First, does becoming certified as compliant with SOC2 even matter for your business needs? Despite its explosion in popularity over recent years, SOC2 is just a certification, not a cult. Our goal is to guide you and help you understand SOC2, not proselytize. And there are companies for whom SOC2 certification doesn't make the most business sense. For example, small, consumer-facing startups aren't likely to benefit as much from SOC2 because the standard primarily exists to assist with problems of scaling security that emerge in larger enterprises. So unless your company has already grown to medium or large size, or you're working with other companies, and they insist that your company also be audited and attain SOC2 compliance, then you can probably skip this certification.

After all, you can still follow the principles of SOC2 and pursue other security strategies more suitable for smaller organizations, like bug bounties. OWASP's guides are also free and great for startups. But assuming you've decided to stick around and learn more about this whole SOC2 trend, then we can move on to the next important consideration for folks on the business (or just the non-technical) side of the spectrum.

Second, do you want to rely on in-house security and compliance engineering talent or outsource to a third-party auditor? Unless your enterprise is large (as at least 1,000 people), a third-party auditor is almost certainly a necessity. Your internal engineering team might have no problem competently implementing the recommendations produced by a third-party auditing team, but reliably interpreting the standards is an act of divination best left to the masters. In the end, you're likely to spend more money when you have to fail and retry audits. For small startups, it can feel tempting to try to read the specs and do your best, but if you want to save money, unfortunately, your best bet is to fork up a small amount of cash from the get-go and contract a reputable auditor.

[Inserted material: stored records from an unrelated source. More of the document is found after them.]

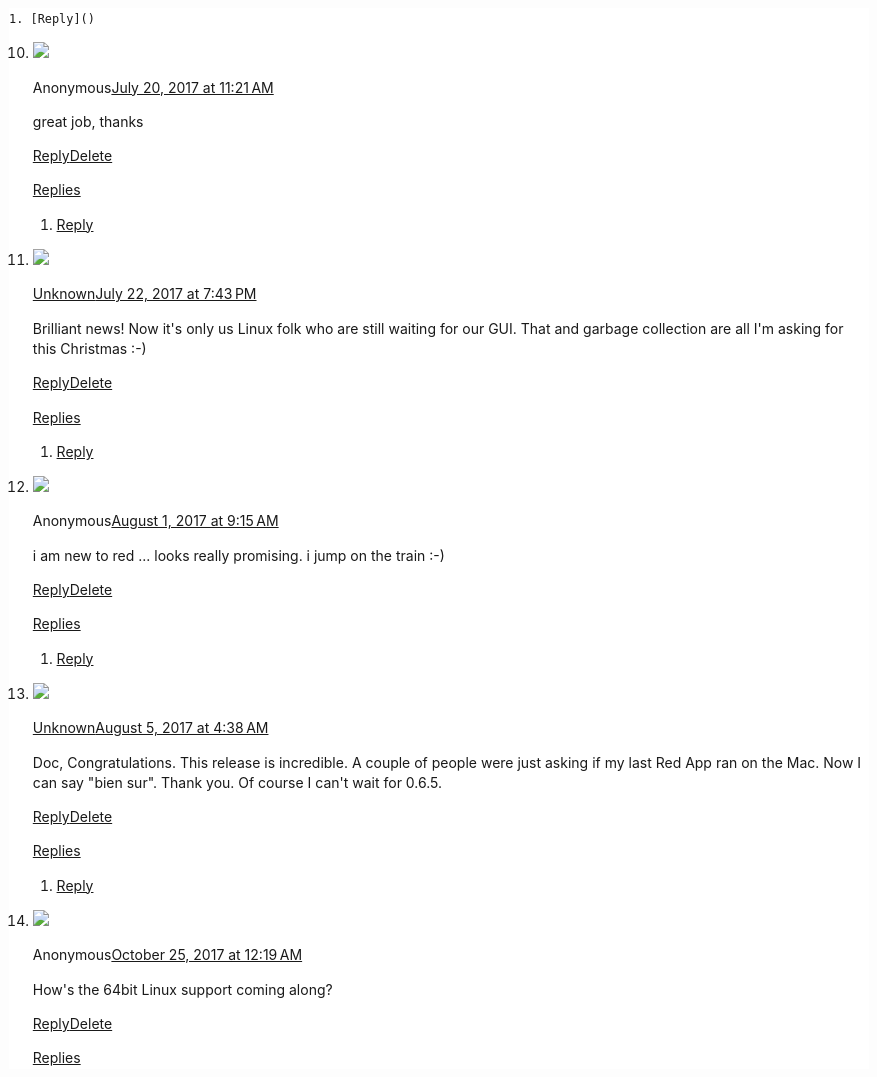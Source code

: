     1. [Reply]()
10. ![](//resources.blogblog.com/img/blank.gif)
    
    Anonymous[July 20, 2017 at 11:21 AM](https://www.red-lang.org/2017/07/063-macos-gui-backend.html?showComment=1500542481884#c1000835477190841686)
    
    great job, thanks
    
    [Reply]()[Delete](https://www.blogger.com/comment/delete/5936111837781935054/1000835477190841686)
    
    [Replies]()
    
    1. [Reply]()
11. ![](//www.blogger.com/img/blogger_logo_round_35.png)
    
    [Unknown](https://www.blogger.com/profile/04738807773448052568)[July 22, 2017 at 7:43 PM](https://www.red-lang.org/2017/07/063-macos-gui-backend.html?showComment=1500745401779#c6055590996454473489)
    
    Brilliant news! Now it's only us Linux folk who are still waiting for our GUI. That and garbage collection are all I'm asking for this Christmas :-)
    
    [Reply]()[Delete](https://www.blogger.com/comment/delete/5936111837781935054/6055590996454473489)
    
    [Replies]()
    
    1. [Reply]()
12. ![](//resources.blogblog.com/img/blank.gif)
    
    Anonymous[August 1, 2017 at 9:15 AM](https://www.red-lang.org/2017/07/063-macos-gui-backend.html?showComment=1501571717298#c7791760866040555583)
    
    i am new to red ... looks really promising. i jump on the train :-)
    
    [Reply]()[Delete](https://www.blogger.com/comment/delete/5936111837781935054/7791760866040555583)
    
    [Replies]()
    
    1. [Reply]()
13. ![](//www.blogger.com/img/blogger_logo_round_35.png)
    
    [Unknown](https://www.blogger.com/profile/08008567136339269871)[August 5, 2017 at 4:38 AM](https://www.red-lang.org/2017/07/063-macos-gui-backend.html?showComment=1501900707337#c2242058100549232652)
    
    Doc, Congratulations. This release is incredible. A couple of people were just asking if my last Red App ran on the Mac. Now I can say "bien sur". Thank you. Of course I can't wait for 0.6.5.
    
    [Reply]()[Delete](https://www.blogger.com/comment/delete/5936111837781935054/2242058100549232652)
    
    [Replies]()
    
    1. [Reply]()
14. ![](//resources.blogblog.com/img/blank.gif)
    
    Anonymous[October 25, 2017 at 12:19 AM](https://www.red-lang.org/2017/07/063-macos-gui-backend.html?showComment=1508883574344#c3386033970388596195)
    
    How's the 64bit Linux support coming along?
    
    [Reply]()[Delete](https://www.blogger.com/comment/delete/5936111837781935054/3386033970388596195)
    
    [Replies]()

If dedicated internal compliance (SOC2 and others included) team is justified, then it is essential to maintain duality; with a combination of Compliance and Security Engineers, former to créate actionable tasks and the latter to implement technical and process controls to achieve the desired security posture. The compliance plus security engineer combo of interpreter and doer is a magic recipe for success for internal compliance. And not just for SOC2, but for almost any compliance standard relating to security.

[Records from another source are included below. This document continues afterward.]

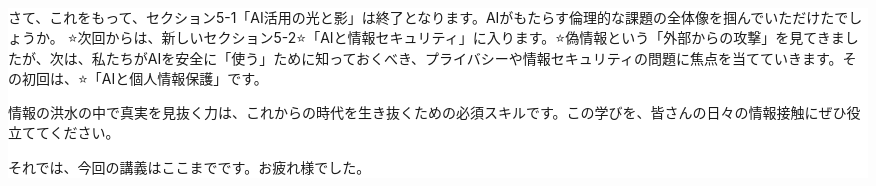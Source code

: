 さて、これをもって、セクション5-1「AI活用の光と影」は終了となります。AIがもたらす倫理的な課題の全体像を掴んでいただけたでしょうか。
⭐️次回からは、新しいセクション5-2⭐️「AIと情報セキュリティ」に入ります。⭐️偽情報という「外部からの攻撃」を見てきましたが、次は、私たちがAIを安全に「使う」ために知っておくべき、プライバシーや情報セキュリティの問題に焦点を当てていきます。その初回は、⭐️「AIと個人情報保護」です。

情報の洪水の中で真実を見抜く力は、これからの時代を生き抜くための必須スキルです。この学びを、皆さんの日々の情報接触にぜひ役立ててください。

それでは、今回の講義はここまでです。お疲れ様でした。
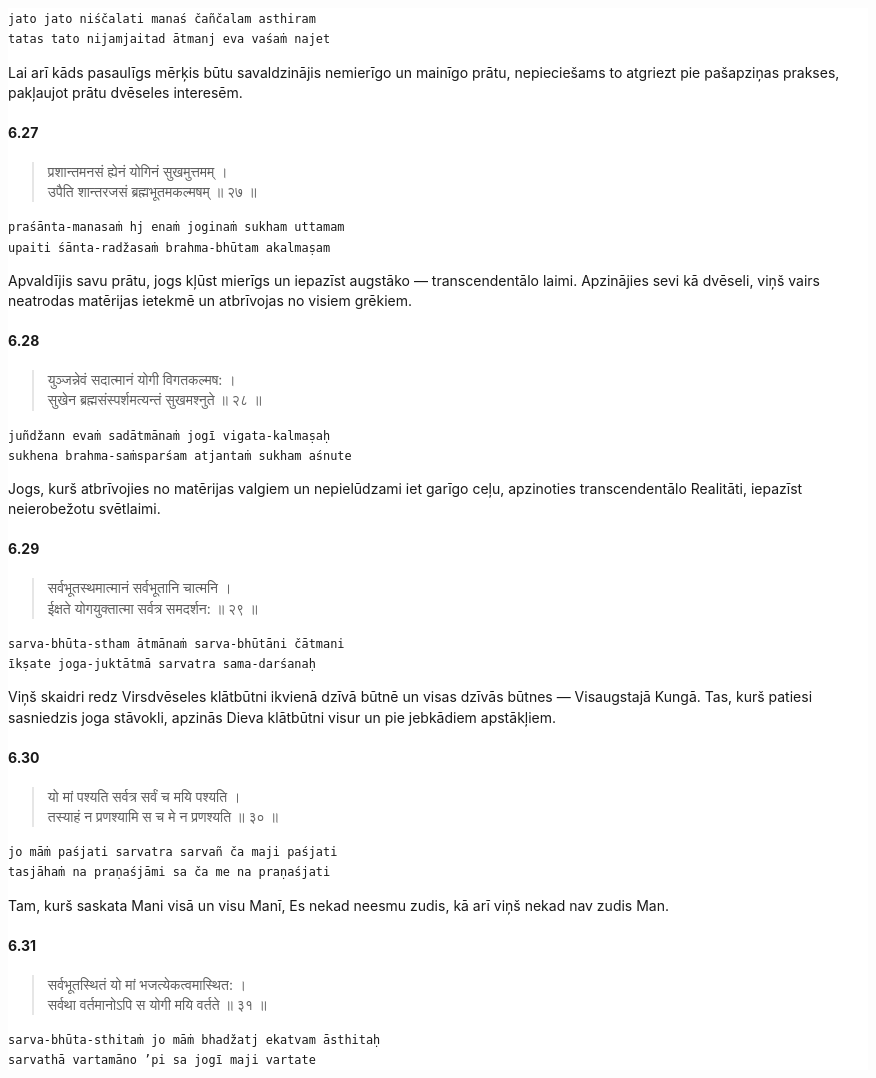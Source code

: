     jato jato niśčalati manaś čañčalam asthiram 
    tatas tato nijamjaitad ātmanj eva vaśaṁ najet 
    
Lai arı̄ kāds pasaulı̄gs mērk̦is būtu savaldzinājis nemierı̄go un mainı̄go prātu, nepieciešams to atgriezt pie pašapzin̦as prakses, pakl̦aujot prātu dvēseles interesēm.

#### 6.27

> प्रशान्तमनसं ह्येनं योगिनं सुखमुत्तमम् ।\
> उपैति शान्तरजसं ब्रह्मभूतमकल्मषम् ॥ २७ ॥

    praśānta-manasaṁ hj enaṁ joginaṁ sukham uttamam 
    upaiti śānta-radžasaṁ brahma-bhūtam akalmaṣam 
    
Apvaldı̄jis savu prātu, jogs kl̦ūst mierı̄gs un iepazı̄st augstāko — transcendentālo laimi. Apzinājies sevi kā dvēseli, vin̦š vairs neatrodas matērijas ietekmē un atbrı̄vojas no visiem grēkiem.

#### 6.28

> युञ्जन्नेवं सदात्मानं योगी विगतकल्मष: ।\
> सुखेन ब्रह्मसंस्पर्शमत्यन्तं सुखमश्न‍ुते ॥ २८ ॥

    juñdžann evaṁ sadātmānaṁ jogı̄ vigata-kalmaṣaḥ
    sukhena brahma-saṁsparśam atjantaṁ sukham aśnute 
    
Jogs, kurš atbrı̄vojies no matērijas valgiem un nepielūdzami iet garı̄go cel̦u, apzinoties transcendentālo Realitāti, iepazı̄st neierobežotu svētlaimi.

#### 6.29

> सर्वभूतस्थमात्मानं सर्वभूतानि चात्मनि ।\
> ईक्षते योगयुक्तात्मा सर्वत्र समदर्शन: ॥ २९ ॥

    sarva-bhūta-stham ātmānaṁ sarva-bhūtāni čātmani 
    ı̄kṣate joga-juktātmā sarvatra sama-darśanaḥ
    
Vin̦š skaidri redz Virsdvēseles klātbūtni ikvienā dzı̄vā būtnē un visas dzı̄vās būtnes — Visaugstajā Kungā. Tas, kurš patiesi sasniedzis joga stāvokli, apzinās Dieva klātbūtni visur un pie jebkādiem apstākl̦iem.

#### 6.30

> यो मां पश्यति सर्वत्र सर्वं च मयि पश्यति ।\
> तस्याहं न प्रणश्यामि स च मे न प्रणश्यति ॥ ३० ॥

    jo māṁ paśjati sarvatra sarvañ ča maji paśjati 
    tasjāhaṁ na praṇaśjāmi sa ča me na praṇaśjati 
    
Tam, kurš saskata Mani visā un visu Manı̄, Es nekad neesmu zudis, kā arı̄ vin̦š nekad nav zudis Man.

#### 6.31

> सर्वभूतस्थितं यो मां भजत्येकत्वमास्थित: ।\
> सर्वथा वर्तमानोऽपि स योगी मयि वर्तते ॥ ३१ ॥

    sarva-bhūta-sthitaṁ jo māṁ bhadžatj ekatvam āsthitaḥ
    sarvathā vartamāno ’pi sa jogı̄ maji vartate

Third, how will you choose an auditor, and how much should it cost? This price question at least has an easy, objective answer based on market research. It should cost anywhere between 20,000 USD to 50,000 USD, depending on the size and complexity of your organization, as well as the depth and rigor of the audit. But that's not the total price because it is also costly and time-consuming to implement recommendations generated by these audits. Consultants can help with this, but that can easily consume another 10,000 USD, if not more.

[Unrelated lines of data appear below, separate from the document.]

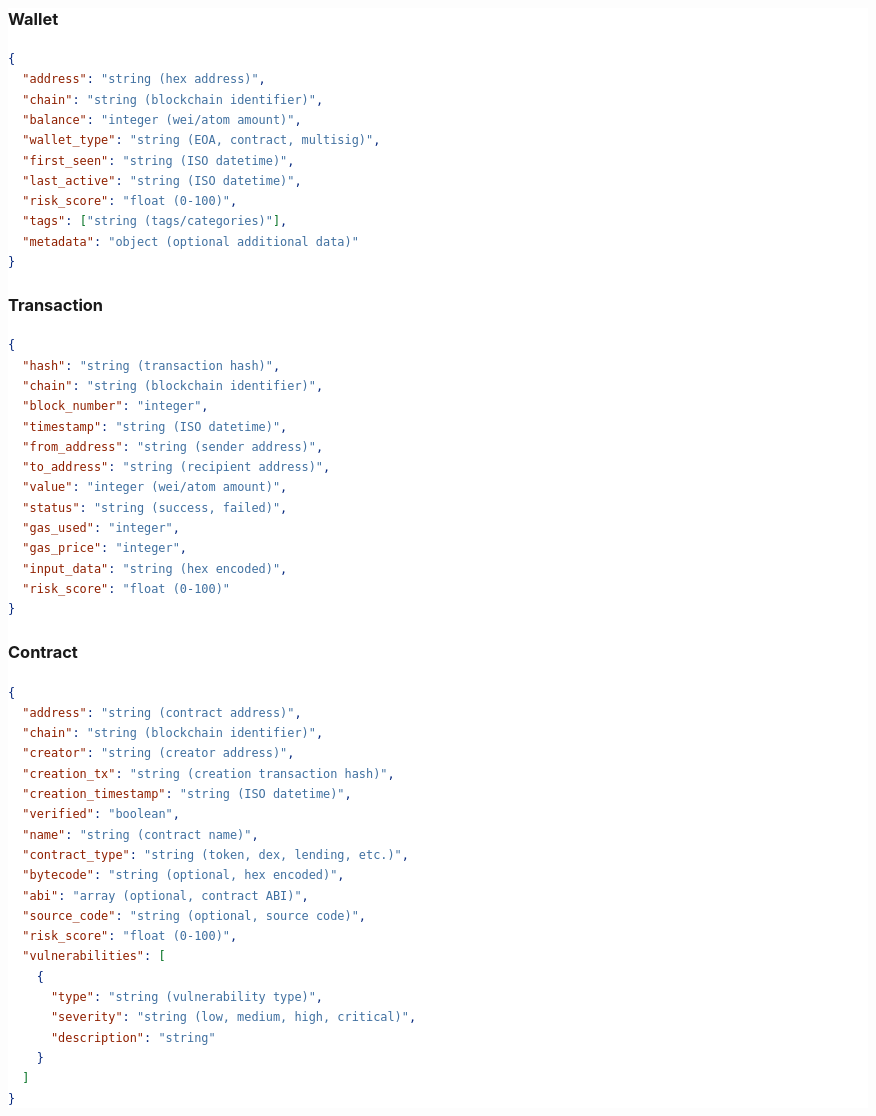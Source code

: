 ### Wallet
```json
{
  "address": "string (hex address)",
  "chain": "string (blockchain identifier)",
  "balance": "integer (wei/atom amount)",
  "wallet_type": "string (EOA, contract, multisig)",
  "first_seen": "string (ISO datetime)",
  "last_active": "string (ISO datetime)",
  "risk_score": "float (0-100)",
  "tags": ["string (tags/categories)"],
  "metadata": "object (optional additional data)"
}
```

### Transaction
```json
{
  "hash": "string (transaction hash)",
  "chain": "string (blockchain identifier)",
  "block_number": "integer",
  "timestamp": "string (ISO datetime)",
  "from_address": "string (sender address)",
  "to_address": "string (recipient address)",
  "value": "integer (wei/atom amount)",
  "status": "string (success, failed)",
  "gas_used": "integer",
  "gas_price": "integer",
  "input_data": "string (hex encoded)",
  "risk_score": "float (0-100)"
}
```

### Contract
```json
{
  "address": "string (contract address)",
  "chain": "string (blockchain identifier)",
  "creator": "string (creator address)",
  "creation_tx": "string (creation transaction hash)",
  "creation_timestamp": "string (ISO datetime)",
  "verified": "boolean",
  "name": "string (contract name)",
  "contract_type": "string (token, dex, lending, etc.)",
  "bytecode": "string (optional, hex encoded)",
  "abi": "array (optional, contract ABI)",
  "source_code": "string (optional, source code)",
  "risk_score": "float (0-100)",
  "vulnerabilities": [
    {
      "type": "string (vulnerability type)",
      "severity": "string (low, medium, high, critical)",
      "description": "string"
    }
  ]
}
```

As for choosing a specific auditor, that's a bit hairier. Technically speaking, any certified public accountant affiliated with the AICPA can do a SOC 2 audit. But in reality, you will probably want to go with a compliance engineering firm with significant experience in this specific work. Laika has the best prices when it comes to the big firms, but Vanta is hailed as the most in-depth audit on the market, offering perhaps more bang for your buck. In the end, it's primarily a trade-off between price and quality, and which direction you lean in will depend on the specific priorities that are motivating you to look into SOC2 compliance in the first place.

Part 3. Wrapping up

SOC2 compliance is often time-consuming and expensive, but these traits aren't intrinsic to becoming compliant. In fact, for businesses who've mastered the tricks to maintaining compliance, it's often seen as a standard, simple part of quarterly policy enforcement. We hope this guide will give you a solid start towards reaching that position. SOC2 isn't an end in and of itself; instead, it's a ladder that will elevate you to better business relationships with a broader array of clients willing to do business with your newly compliant company. Security compliance standards, like everything, are only hard until you understand them. We hope you feel a little closer to understanding and less confused than when you woke up today.